(Day 6 of 30 Days of Blogging)
APG is a command line program for generating random passwords. On Ubuntu/Debian it can be installed
with sudo apt install apg
.
Here are the flags I use with it:
apg -a 1 -n 1 -m 25 -x 30 -M SNCL -d -E "'\"\`\\"
-a 1
: Specifies to use true random instead of the default mode of pronounceable passwords. The
assumption is that these passwords are going to be remembered by a password manager and not a brain.
-n 1
: Only generate one password, by default apg will generate multiple.
-m 25 -x 30
: Generate a password between 25 and 30 characters long. Probably overkill, but I love
me some entropy.
-M SNCL
: Guarantees the password will contain at least one symbol, number, capital, and lowercase
character. Handy for websites that enforce passwords with these characters.
-E "'\"\`\\"
: Prevents the password from containing quotes and backslashes, meaning passwords
are always safe to paste into a string literal in source code.

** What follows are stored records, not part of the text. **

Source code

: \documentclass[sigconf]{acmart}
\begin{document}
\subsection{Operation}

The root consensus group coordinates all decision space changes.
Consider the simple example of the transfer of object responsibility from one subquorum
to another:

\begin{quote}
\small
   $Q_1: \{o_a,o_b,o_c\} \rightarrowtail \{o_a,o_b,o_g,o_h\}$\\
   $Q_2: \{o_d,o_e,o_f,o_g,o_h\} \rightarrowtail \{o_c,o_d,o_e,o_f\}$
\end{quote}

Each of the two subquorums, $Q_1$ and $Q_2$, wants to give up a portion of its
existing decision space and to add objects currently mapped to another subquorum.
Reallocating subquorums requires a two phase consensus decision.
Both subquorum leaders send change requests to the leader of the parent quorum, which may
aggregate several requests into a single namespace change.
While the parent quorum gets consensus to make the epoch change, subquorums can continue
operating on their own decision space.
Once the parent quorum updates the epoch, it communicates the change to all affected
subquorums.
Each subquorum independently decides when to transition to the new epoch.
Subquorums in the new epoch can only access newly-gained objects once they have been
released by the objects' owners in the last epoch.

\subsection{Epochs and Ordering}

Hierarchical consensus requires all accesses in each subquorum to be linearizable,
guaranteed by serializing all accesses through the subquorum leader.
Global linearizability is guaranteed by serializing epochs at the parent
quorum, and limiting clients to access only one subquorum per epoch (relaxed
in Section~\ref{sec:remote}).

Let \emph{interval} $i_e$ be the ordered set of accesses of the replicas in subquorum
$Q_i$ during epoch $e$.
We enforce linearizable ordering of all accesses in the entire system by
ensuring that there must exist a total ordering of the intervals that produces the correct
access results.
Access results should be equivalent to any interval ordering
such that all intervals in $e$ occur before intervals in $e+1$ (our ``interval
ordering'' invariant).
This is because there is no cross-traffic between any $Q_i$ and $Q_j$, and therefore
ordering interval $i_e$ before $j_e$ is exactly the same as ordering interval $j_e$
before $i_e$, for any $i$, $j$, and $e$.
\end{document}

The output of this command can be piped into xsel
to copy it to the clipboard. See
generate-password
for what that looks like.
Note: apg hasn’t been updated since 2003 and its creator has disappeared from the Internet. If there’s some other password generator I should be using do let me know, but I haven’t found anything that matches apg’s features. Although perhaps using software that’s “finished” and built to last isn’t necessarily a bad thing.